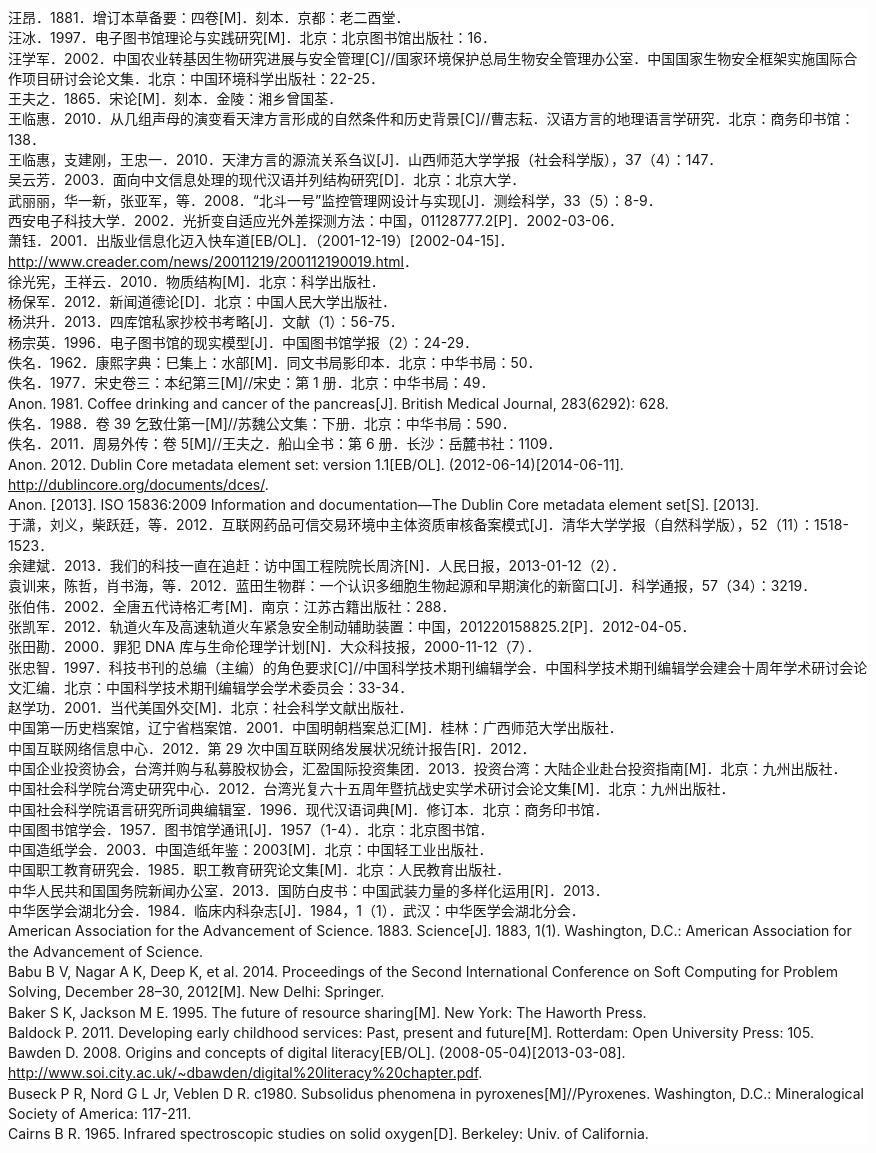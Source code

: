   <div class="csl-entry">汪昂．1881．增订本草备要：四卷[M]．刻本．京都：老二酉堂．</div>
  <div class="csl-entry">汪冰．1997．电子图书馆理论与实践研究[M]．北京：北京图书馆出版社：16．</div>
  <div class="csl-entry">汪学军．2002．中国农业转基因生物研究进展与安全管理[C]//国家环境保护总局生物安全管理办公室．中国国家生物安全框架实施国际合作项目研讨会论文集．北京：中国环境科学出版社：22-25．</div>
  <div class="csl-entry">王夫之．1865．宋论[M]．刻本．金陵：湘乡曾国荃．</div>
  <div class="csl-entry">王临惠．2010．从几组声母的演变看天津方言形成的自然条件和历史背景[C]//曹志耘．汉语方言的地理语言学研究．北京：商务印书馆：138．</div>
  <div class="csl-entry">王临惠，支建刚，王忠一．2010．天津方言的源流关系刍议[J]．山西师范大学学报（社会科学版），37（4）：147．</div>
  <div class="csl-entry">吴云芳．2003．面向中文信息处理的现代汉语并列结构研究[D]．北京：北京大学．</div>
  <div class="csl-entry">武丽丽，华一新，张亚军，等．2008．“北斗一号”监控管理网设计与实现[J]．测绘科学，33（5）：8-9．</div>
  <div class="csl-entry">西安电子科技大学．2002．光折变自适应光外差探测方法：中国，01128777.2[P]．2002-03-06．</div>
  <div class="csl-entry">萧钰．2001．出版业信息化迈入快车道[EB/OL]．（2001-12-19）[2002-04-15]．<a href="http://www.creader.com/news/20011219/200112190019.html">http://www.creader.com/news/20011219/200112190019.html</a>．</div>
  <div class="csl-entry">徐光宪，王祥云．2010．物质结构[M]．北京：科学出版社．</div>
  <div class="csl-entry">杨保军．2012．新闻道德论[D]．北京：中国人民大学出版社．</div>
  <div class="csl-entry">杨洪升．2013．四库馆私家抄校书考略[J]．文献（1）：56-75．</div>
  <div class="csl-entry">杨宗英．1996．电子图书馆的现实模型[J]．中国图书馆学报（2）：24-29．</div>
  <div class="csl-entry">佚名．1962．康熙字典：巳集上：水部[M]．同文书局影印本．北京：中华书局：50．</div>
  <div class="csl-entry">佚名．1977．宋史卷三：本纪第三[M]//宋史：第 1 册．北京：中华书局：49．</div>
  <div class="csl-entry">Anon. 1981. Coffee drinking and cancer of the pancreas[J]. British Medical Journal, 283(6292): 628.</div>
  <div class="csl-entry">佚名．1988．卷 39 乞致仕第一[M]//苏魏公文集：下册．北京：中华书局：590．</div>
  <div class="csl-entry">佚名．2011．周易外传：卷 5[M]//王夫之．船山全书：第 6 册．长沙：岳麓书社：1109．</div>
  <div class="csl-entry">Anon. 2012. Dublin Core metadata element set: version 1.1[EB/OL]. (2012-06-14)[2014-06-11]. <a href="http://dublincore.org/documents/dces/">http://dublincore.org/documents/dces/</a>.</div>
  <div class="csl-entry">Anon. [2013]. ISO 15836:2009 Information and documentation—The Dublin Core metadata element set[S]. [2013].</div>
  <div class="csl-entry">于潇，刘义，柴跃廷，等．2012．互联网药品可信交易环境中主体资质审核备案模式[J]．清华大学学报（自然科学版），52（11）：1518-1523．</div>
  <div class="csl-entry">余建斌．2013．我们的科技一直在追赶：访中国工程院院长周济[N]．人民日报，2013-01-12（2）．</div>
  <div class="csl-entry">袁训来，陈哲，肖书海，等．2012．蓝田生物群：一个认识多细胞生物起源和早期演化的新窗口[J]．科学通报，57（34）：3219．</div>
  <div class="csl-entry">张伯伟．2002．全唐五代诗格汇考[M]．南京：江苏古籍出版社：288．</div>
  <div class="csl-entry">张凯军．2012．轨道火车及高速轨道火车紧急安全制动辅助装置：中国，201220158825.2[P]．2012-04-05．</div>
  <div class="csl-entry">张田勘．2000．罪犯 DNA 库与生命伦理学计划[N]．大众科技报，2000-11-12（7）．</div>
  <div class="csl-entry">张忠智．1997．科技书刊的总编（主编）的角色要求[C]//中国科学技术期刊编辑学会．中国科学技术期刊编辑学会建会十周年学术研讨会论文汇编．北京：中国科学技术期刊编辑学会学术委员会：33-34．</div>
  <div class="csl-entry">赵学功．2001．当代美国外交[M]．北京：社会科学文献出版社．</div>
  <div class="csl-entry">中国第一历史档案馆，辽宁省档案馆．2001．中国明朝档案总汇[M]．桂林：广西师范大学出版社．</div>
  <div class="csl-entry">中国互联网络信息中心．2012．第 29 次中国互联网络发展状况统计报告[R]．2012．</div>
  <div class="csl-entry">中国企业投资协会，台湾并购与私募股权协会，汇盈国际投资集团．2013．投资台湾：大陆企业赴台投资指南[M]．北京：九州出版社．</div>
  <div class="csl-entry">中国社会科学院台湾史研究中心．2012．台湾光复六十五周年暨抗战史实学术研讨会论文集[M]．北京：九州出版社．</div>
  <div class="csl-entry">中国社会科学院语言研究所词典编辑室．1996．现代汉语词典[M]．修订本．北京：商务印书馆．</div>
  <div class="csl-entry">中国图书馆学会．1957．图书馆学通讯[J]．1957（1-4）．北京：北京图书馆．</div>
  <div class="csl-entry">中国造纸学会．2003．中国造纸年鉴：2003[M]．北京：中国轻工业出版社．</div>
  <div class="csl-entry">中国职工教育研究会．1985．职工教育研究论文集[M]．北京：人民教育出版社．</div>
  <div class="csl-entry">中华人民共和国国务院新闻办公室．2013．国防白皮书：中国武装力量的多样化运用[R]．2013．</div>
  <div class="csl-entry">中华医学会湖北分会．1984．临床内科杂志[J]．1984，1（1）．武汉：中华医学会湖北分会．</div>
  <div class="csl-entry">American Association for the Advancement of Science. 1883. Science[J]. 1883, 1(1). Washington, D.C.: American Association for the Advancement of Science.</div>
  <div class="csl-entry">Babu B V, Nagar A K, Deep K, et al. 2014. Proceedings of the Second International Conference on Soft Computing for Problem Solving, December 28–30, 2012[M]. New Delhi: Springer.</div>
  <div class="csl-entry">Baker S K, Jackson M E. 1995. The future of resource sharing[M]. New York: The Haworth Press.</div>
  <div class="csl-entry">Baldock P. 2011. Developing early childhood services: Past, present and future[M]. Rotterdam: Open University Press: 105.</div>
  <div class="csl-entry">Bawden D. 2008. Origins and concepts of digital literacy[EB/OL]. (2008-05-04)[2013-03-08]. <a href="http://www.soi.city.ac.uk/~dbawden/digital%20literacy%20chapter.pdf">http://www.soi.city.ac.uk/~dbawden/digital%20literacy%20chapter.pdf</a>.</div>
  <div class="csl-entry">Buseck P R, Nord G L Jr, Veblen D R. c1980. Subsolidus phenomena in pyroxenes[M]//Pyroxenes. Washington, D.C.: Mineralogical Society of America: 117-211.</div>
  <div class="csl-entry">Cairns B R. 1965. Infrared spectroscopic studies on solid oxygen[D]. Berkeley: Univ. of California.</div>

+ + + +

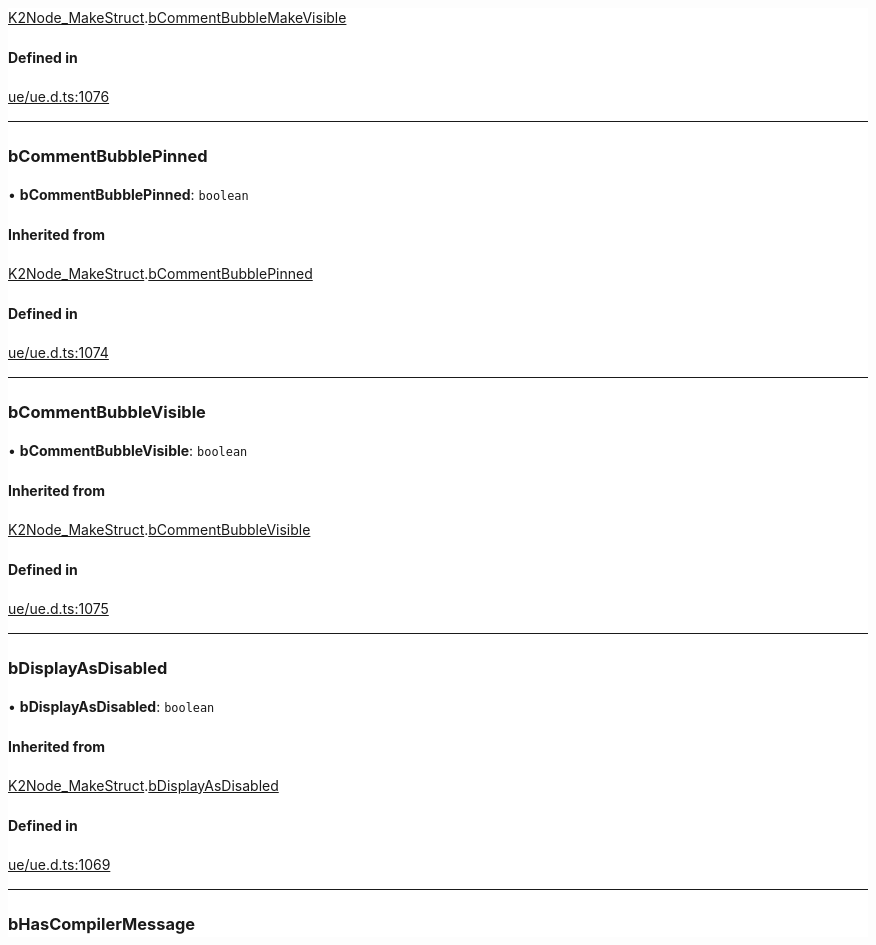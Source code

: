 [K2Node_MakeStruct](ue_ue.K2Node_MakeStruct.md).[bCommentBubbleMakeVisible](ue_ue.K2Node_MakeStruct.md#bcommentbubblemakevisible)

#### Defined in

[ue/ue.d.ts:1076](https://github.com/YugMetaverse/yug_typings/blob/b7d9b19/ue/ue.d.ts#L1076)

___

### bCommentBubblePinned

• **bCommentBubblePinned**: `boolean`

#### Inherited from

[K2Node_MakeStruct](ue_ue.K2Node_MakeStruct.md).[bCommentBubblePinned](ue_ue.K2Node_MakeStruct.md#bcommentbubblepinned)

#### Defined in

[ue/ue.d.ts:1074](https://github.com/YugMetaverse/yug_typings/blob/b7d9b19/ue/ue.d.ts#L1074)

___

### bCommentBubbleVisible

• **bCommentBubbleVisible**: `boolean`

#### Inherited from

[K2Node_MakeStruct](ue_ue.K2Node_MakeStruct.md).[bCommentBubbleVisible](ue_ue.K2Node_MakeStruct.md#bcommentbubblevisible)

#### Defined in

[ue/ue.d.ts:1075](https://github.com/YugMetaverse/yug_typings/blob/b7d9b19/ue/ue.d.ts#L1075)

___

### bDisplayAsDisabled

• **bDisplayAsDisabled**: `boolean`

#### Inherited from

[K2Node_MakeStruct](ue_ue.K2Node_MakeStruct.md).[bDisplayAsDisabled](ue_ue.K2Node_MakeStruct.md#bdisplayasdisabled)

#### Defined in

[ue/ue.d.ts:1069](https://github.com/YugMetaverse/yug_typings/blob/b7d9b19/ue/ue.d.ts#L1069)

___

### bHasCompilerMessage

+ + + +

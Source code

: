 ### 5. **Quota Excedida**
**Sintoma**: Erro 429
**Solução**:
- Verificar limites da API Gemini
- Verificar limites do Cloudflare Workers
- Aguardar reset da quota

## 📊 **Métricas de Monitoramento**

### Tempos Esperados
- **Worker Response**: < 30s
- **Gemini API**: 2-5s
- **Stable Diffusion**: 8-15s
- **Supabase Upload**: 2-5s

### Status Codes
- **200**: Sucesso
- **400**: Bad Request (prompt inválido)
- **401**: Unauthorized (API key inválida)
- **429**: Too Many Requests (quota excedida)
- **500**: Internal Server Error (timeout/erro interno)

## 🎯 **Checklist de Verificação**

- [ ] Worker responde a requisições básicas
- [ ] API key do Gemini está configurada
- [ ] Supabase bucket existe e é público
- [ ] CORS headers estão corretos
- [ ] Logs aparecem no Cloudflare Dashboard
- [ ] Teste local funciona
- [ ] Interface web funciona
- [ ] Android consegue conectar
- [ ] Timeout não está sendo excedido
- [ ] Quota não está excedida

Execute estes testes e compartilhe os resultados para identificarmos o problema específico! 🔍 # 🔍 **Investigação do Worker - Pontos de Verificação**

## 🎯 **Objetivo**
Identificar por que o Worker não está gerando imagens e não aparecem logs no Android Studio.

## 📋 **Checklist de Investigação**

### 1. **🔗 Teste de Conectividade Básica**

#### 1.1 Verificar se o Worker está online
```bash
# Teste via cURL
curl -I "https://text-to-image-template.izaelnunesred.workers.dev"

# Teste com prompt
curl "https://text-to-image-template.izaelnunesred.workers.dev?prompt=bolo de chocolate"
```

+ + + +

Work required: Look through the data above and return exactly the lines from the one that contains "New Delhi: Springer.</div>" to the one that contains "The Haworth Press.</div>", inclusive, with nothing else.

Reply:
  <div class="csl-entry">Babu B V, Nagar A K, Deep K, et al. 2014. Proceedings of the Second International Conference on Soft Computing for Problem Solving, December 28–30, 2012[M]. New Delhi: Springer.</div>
  <div class="csl-entry">Baker S K, Jackson M E. 1995. The future of resource sharing[M]. New York: The Haworth Press.</div>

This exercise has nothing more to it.